• [Stored data]
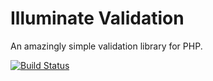 # Illuminate Validation

An amazingly simple validation library for PHP.

[![Build Status](https://secure.travis-ci.org/illuminate/validation.png)](http://travis-ci.org/illuminate/validation)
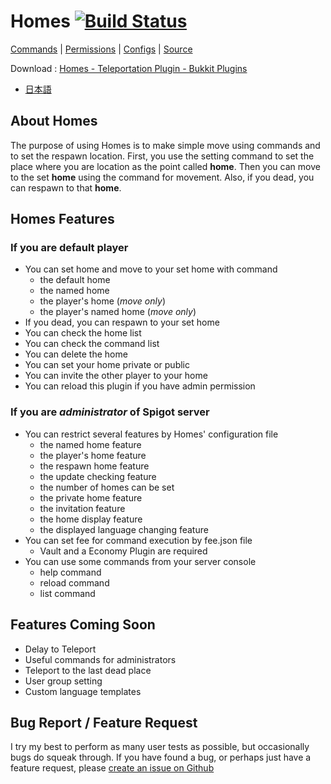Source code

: # Homes [![Build Status](https://travis-ci.org/Homes-MinecraftServerMod/Homes.svg?branch=master)](https://travis-ci.org/Homes-MinecraftServerMod/Homes)

[Commands](./commands) | [Permissions](./permissions) | [Configs](./configs) | [Source](https://github.com/Homes-MinecraftServerMod/Homes)

Download : [Homes - Teleportation Plugin - Bukkit Plugins](https://dev.bukkit.org/projects/homes-teleportation-plugin)

- [日本語](./japanese/README.md)

## About Homes

The purpose of using Homes is to make simple move using commands and to set the respawn location. First, you use the setting command to set the place where you are location as the point called **home**. Then you can move to the set **home** using the command for movement. Also, if you dead, you can respawn to that **home**.

## Homes Features

### If you are default player

- You can set home and move to your set home with command
    - the default home
    - the named home
    - the player's home (_move only_)
    - the player's named home (_move only_)
- If you dead, you can respawn to your set home
- You can check the home list
- You can check the command list
- You can delete the home
- You can set your home private or public
- You can invite the other player to your home
- You can reload this plugin if you have admin permission

### If you are _administrator_ of Spigot server

- You can restrict several features by Homes' configuration file
    - the named home feature
    - the player's home feature
    - the respawn home feature
    - the update checking feature
    - the number of homes can be set
    - the private home feature
    - the invitation feature
    - the home display feature
    - the displayed language changing feature
- You can set fee for command execution by fee.json file
    - Vault and a Economy Plugin are required
- You can use some commands from your server console
    - help command
    - reload command
    - list command

## Features Coming Soon

- Delay to Teleport
- Useful commands for administrators
- Teleport to the last dead place
- User group setting
- Custom language templates

## Bug Report / Feature Request

I try my best to perform as many user tests as possible, but occasionally bugs do squeak through. If you have found a bug, or perhaps just have a feature request, please [create an issue on Github](https://github.com/Homes-MinecraftServerMod/Homes/issues)
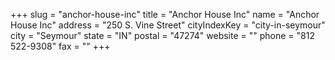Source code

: +++
slug = "anchor-house-inc"
title = "Anchor House Inc"
name = "Anchor House Inc"
address = "250 S. Vine Street"
cityIndexKey = "city-in-seymour"
city = "Seymour"
state = "IN"
postal = "47274"
website = ""
phone = "812 522-9308"
fax = ""
+++

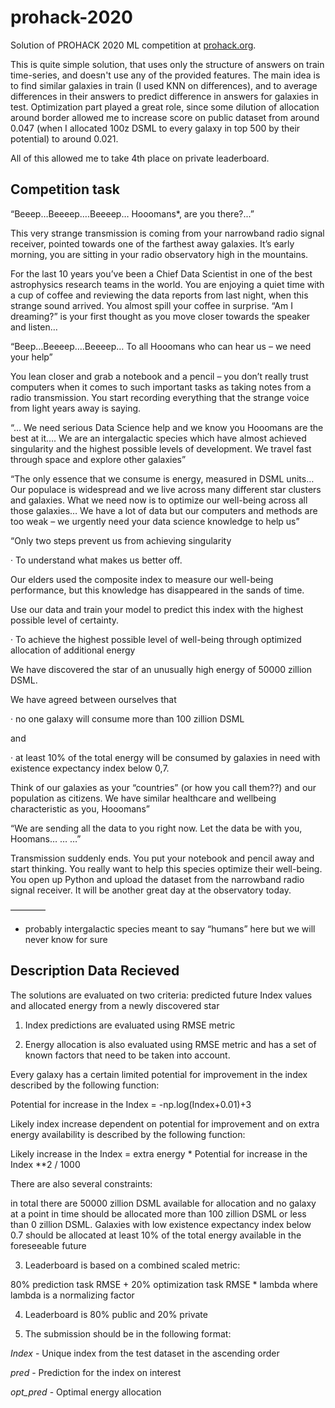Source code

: # prohack-2020
Solution of PROHACK 2020 ML competition at [prohack.org](https://prohack.org).

This is quite simple solution, that uses only the structure of answers on train time-series, and doesn't use any of the provided features. The main idea is to find similar galaxies in train (I used KNN on differences), and to average differences in their answers to predict difference in answers for galaxies in test. Optimization part played a great role, since some dilution of allocation around border allowed me to increase score on public dataset from around 0.047 (when I allocated 100z DSML to every galaxy in top 500 by their potential) to around 0.021.

All of this allowed me to take 4th place on private leaderboard.

## Competition task

“Beeep…Beeeep….Beeeep… Hooomans*, are you there?...”

This very strange transmission is coming from your narrowband radio signal receiver, pointed towards one of the farthest away galaxies. It’s early morning, you are sitting in your radio observatory high in the mountains.

For the last 10 years you’ve been a Chief Data Scientist in one of the best astrophysics research teams in the world. You are enjoying a quiet time with a cup of coffee and reviewing the data reports from last night, when this strange sound arrived. You almost spill your coffee in surprise. “Am I dreaming?” is your first thought as you move closer towards the speaker and listen…

“Beep…Beeeep….Beeeep… To all Hooomans who can hear us – we need your help”

You lean closer and grab a notebook and a pencil – you don’t really trust computers when it comes to such important tasks as taking notes from a radio transmission. You start recording everything that the strange voice from light years away is saying.

“… We need serious Data Science help and we know you Hooomans are the best at it…. We are an intergalactic species which have almost achieved singularity and the highest possible levels of development. We travel fast through space and explore other galaxies”

“The only essence that we consume is energy, measured in DSML units…Our populace is widespread and we live across many different star clusters and galaxies. What we need now is to optimize our well-being across all those galaxies… We have a lot of data but our сomputers and methods are too weak – we urgently need your data science knowledge to help us”

“Only two steps prevent us from achieving singularity

· To understand what makes us better off.

Our elders used the composite index to measure our well-being performance, but this knowledge has disappeared in the sands of time.

Use our data and train your model to predict this index with the highest possible level of certainty.

· To achieve the highest possible level of well-being through optimized allocation of additional energy

We have discovered the star of an unusually high energy of 50000 zillion DSML.

We have agreed between ourselves that 

· no one galaxy will consume more than 100 zillion DSML 

and 

· at least 10% of the total energy will be consumed by galaxies in need with existence expectancy index below 0,7.

Think of our galaxies as your “countries” (or how you call them??) and our population as citizens. We have similar healthcare and wellbeing characteristic as you, Hooomans”

“We are sending all the data to you right now. Let the data be with you, Hoomans… … …”

Transmission suddenly ends. You put your notebook and pencil away and start thinking. You really want to help this species optimize their well-being. You open up Python and upload the dataset from the narrowband radio signal receiver. It will be another great day at the observatory today.

————

* probably intergalactic species meant to say “humans” here but we will never know for sure

## Description Data Recieved

The solutions are evaluated on two criteria: predicted future Index values and allocated energy from a newly discovered star

1) Index predictions are evaluated using RMSE metric

2) Energy allocation is also evaluated using RMSE metric and has a set of known factors that need to be taken into account.

Every galaxy has a certain limited potential for improvement in the index described by the following function:

Potential for increase in the Index = -np.log(Index+0.01)+3

Likely index increase dependent on potential for improvement and on extra energy availability is described by the following function:

Likely increase in the Index = extra energy * Potential for increase in the Index **2 / 1000

There are also several constraints:

in total there are 50000 zillion DSML available for allocation and no galaxy at a point in time should be allocated more than 100 zillion DSML or less than 0 zillion DSML. Galaxies with low existence expectancy index below 0.7 should be allocated at least 10% of the total energy available in the foreseeable future

3) Leaderboard is based on a combined scaled metric:

80% prediction task RMSE + 20% optimization task RMSE * lambda where lambda is a normalizing factor

4) Leaderboard is 80% public and 20% private

5) The submission should be in the following format:

*Index* - Unique index from the test dataset in the ascending order

*pred* - Prediction for the index on interest

*opt_pred* - Optimal energy allocation
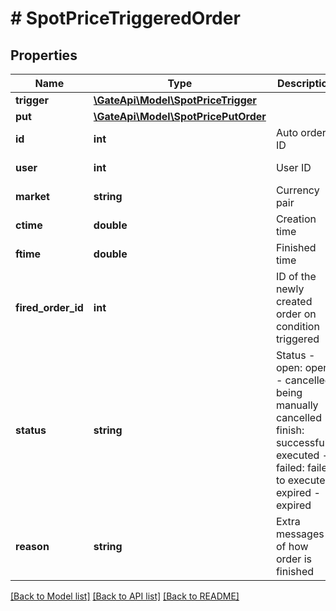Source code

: # # SpotPriceTriggeredOrder

## Properties

Name | Type | Description | Notes
------------ | ------------- | ------------- | -------------
**trigger** | [**\GateApi\Model\SpotPriceTrigger**](SpotPriceTrigger.md) |  | 
**put** | [**\GateApi\Model\SpotPricePutOrder**](SpotPricePutOrder.md) |  | 
**id** | **int** | Auto order ID | [optional] [readonly] 
**user** | **int** | User ID | [optional] [readonly] 
**market** | **string** | Currency pair | 
**ctime** | **double** | Creation time | [optional] [readonly] 
**ftime** | **double** | Finished time | [optional] [readonly] 
**fired_order_id** | **int** | ID of the newly created order on condition triggered | [optional] [readonly] 
**status** | **string** | Status  - open: open - cancelled: being manually cancelled - finish: successfully executed - failed: failed to execute - expired - expired | [optional] [readonly] 
**reason** | **string** | Extra messages of how order is finished | [optional] [readonly] 

[[Back to Model list]](../../README.md#documentation-for-models) [[Back to API list]](../../README.md#documentation-for-api-endpoints) [[Back to README]](../../README.md)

• [Assigned task]
Print each record exactly as it stands, skipping the pictures.

• [Written solution]
 # Illuminate Validation

An amazingly simple validation library for PHP.

[![Build Status](https://secure.travis-ci.org/illuminate/validation.png)](http://travis-ci.org/illuminate/validation)
Source code

: # Homes [![Build Status](https://travis-ci.org/Homes-MinecraftServerMod/Homes.svg?branch=master)](https://travis-ci.org/Homes-MinecraftServerMod/Homes)

[Commands](./commands) | [Permissions](./permissions) | [Configs](./configs) | [Source](https://github.com/Homes-MinecraftServerMod/Homes)

Download : [Homes - Teleportation Plugin - Bukkit Plugins](https://dev.bukkit.org/projects/homes-teleportation-plugin)

- [日本語](./japanese/README.md)

## About Homes

The purpose of using Homes is to make simple move using commands and to set the respawn location. First, you use the setting command to set the place where you are location as the point called **home**. Then you can move to the set **home** using the command for movement. Also, if you dead, you can respawn to that **home**.

## Homes Features

### If you are default player

- You can set home and move to your set home with command
    - the default home
    - the named home
    - the player's home (_move only_)
    - the player's named home (_move only_)
- If you dead, you can respawn to your set home
- You can check the home list
- You can check the command list
- You can delete the home
- You can set your home private or public
- You can invite the other player to your home
- You can reload this plugin if you have admin permission

### If you are _administrator_ of Spigot server

- You can restrict several features by Homes' configuration file
    - the named home feature
    - the player's home feature
    - the respawn home feature
    - the update checking feature
    - the number of homes can be set
    - the private home feature
    - the invitation feature
    - the home display feature
    - the displayed language changing feature
- You can set fee for command execution by fee.json file
    - Vault and a Economy Plugin are required
- You can use some commands from your server console
    - help command
    - reload command
    - list command

## Features Coming Soon

- Delay to Teleport
- Useful commands for administrators
- Teleport to the last dead place
- User group setting
- Custom language templates

## Bug Report / Feature Request

I try my best to perform as many user tests as possible, but occasionally bugs do squeak through. If you have found a bug, or perhaps just have a feature request, please [create an issue on Github](https://github.com/Homes-MinecraftServerMod/Homes/issues)
Source code

: +++
slug = "anchor-house-inc"
title = "Anchor House Inc"
name = "Anchor House Inc"
address = "250 S. Vine Street"
cityIndexKey = "city-in-seymour"
city = "Seymour"
state = "IN"
postal = "47274"
website = ""
phone = "812 522-9308"
fax = ""
+++

Source code

: # prohack-2020
Solution of PROHACK 2020 ML competition at [prohack.org](https://prohack.org).

This is quite simple solution, that uses only the structure of answers on train time-series, and doesn't use any of the provided features. The main idea is to find similar galaxies in train (I used KNN on differences), and to average differences in their answers to predict difference in answers for galaxies in test. Optimization part played a great role, since some dilution of allocation around border allowed me to increase score on public dataset from around 0.047 (when I allocated 100z DSML to every galaxy in top 500 by their potential) to around 0.021.

All of this allowed me to take 4th place on private leaderboard.

## Competition task

“Beeep…Beeeep….Beeeep… Hooomans*, are you there?...”

This very strange transmission is coming from your narrowband radio signal receiver, pointed towards one of the farthest away galaxies. It’s early morning, you are sitting in your radio observatory high in the mountains.

For the last 10 years you’ve been a Chief Data Scientist in one of the best astrophysics research teams in the world. You are enjoying a quiet time with a cup of coffee and reviewing the data reports from last night, when this strange sound arrived. You almost spill your coffee in surprise. “Am I dreaming?” is your first thought as you move closer towards the speaker and listen…

“Beep…Beeeep….Beeeep… To all Hooomans who can hear us – we need your help”

You lean closer and grab a notebook and a pencil – you don’t really trust computers when it comes to such important tasks as taking notes from a radio transmission. You start recording everything that the strange voice from light years away is saying.

“… We need serious Data Science help and we know you Hooomans are the best at it…. We are an intergalactic species which have almost achieved singularity and the highest possible levels of development. We travel fast through space and explore other galaxies”

“The only essence that we consume is energy, measured in DSML units…Our populace is widespread and we live across many different star clusters and galaxies. What we need now is to optimize our well-being across all those galaxies… We have a lot of data but our сomputers and methods are too weak – we urgently need your data science knowledge to help us”

“Only two steps prevent us from achieving singularity

· To understand what makes us better off.

Our elders used the composite index to measure our well-being performance, but this knowledge has disappeared in the sands of time.

Use our data and train your model to predict this index with the highest possible level of certainty.

· To achieve the highest possible level of well-being through optimized allocation of additional energy

We have discovered the star of an unusually high energy of 50000 zillion DSML.

We have agreed between ourselves that 

· no one galaxy will consume more than 100 zillion DSML 

and 

· at least 10% of the total energy will be consumed by galaxies in need with existence expectancy index below 0,7.

Think of our galaxies as your “countries” (or how you call them??) and our population as citizens. We have similar healthcare and wellbeing characteristic as you, Hooomans”

“We are sending all the data to you right now. Let the data be with you, Hoomans… … …”

Transmission suddenly ends. You put your notebook and pencil away and start thinking. You really want to help this species optimize their well-being. You open up Python and upload the dataset from the narrowband radio signal receiver. It will be another great day at the observatory today.

————

* probably intergalactic species meant to say “humans” here but we will never know for sure

## Description Data Recieved

The solutions are evaluated on two criteria: predicted future Index values and allocated energy from a newly discovered star

1) Index predictions are evaluated using RMSE metric

2) Energy allocation is also evaluated using RMSE metric and has a set of known factors that need to be taken into account.

Every galaxy has a certain limited potential for improvement in the index described by the following function:

Potential for increase in the Index = -np.log(Index+0.01)+3

Likely index increase dependent on potential for improvement and on extra energy availability is described by the following function:

Likely increase in the Index = extra energy * Potential for increase in the Index **2 / 1000

There are also several constraints:

in total there are 50000 zillion DSML available for allocation and no galaxy at a point in time should be allocated more than 100 zillion DSML or less than 0 zillion DSML. Galaxies with low existence expectancy index below 0.7 should be allocated at least 10% of the total energy available in the foreseeable future

3) Leaderboard is based on a combined scaled metric:

80% prediction task RMSE + 20% optimization task RMSE * lambda where lambda is a normalizing factor

4) Leaderboard is 80% public and 20% private

5) The submission should be in the following format:

*Index* - Unique index from the test dataset in the ascending order

*pred* - Prediction for the index on interest

*opt_pred* - Optimal energy allocation
Source code

: # # SpotPriceTriggeredOrder

## Properties

Name | Type | Description | Notes
------------ | ------------- | ------------- | -------------
**trigger** | [**\GateApi\Model\SpotPriceTrigger**](SpotPriceTrigger.md) |  | 
**put** | [**\GateApi\Model\SpotPricePutOrder**](SpotPricePutOrder.md) |  | 
**id** | **int** | Auto order ID | [optional] [readonly] 
**user** | **int** | User ID | [optional] [readonly] 
**market** | **string** | Currency pair | 
**ctime** | **double** | Creation time | [optional] [readonly] 
**ftime** | **double** | Finished time | [optional] [readonly] 
**fired_order_id** | **int** | ID of the newly created order on condition triggered | [optional] [readonly] 
**status** | **string** | Status  - open: open - cancelled: being manually cancelled - finish: successfully executed - failed: failed to execute - expired - expired | [optional] [readonly] 
**reason** | **string** | Extra messages of how order is finished | [optional] [readonly] 

[[Back to Model list]](../../README.md#documentation-for-models) [[Back to API list]](../../README.md#documentation-for-api-endpoints) [[Back to README]](../../README.md)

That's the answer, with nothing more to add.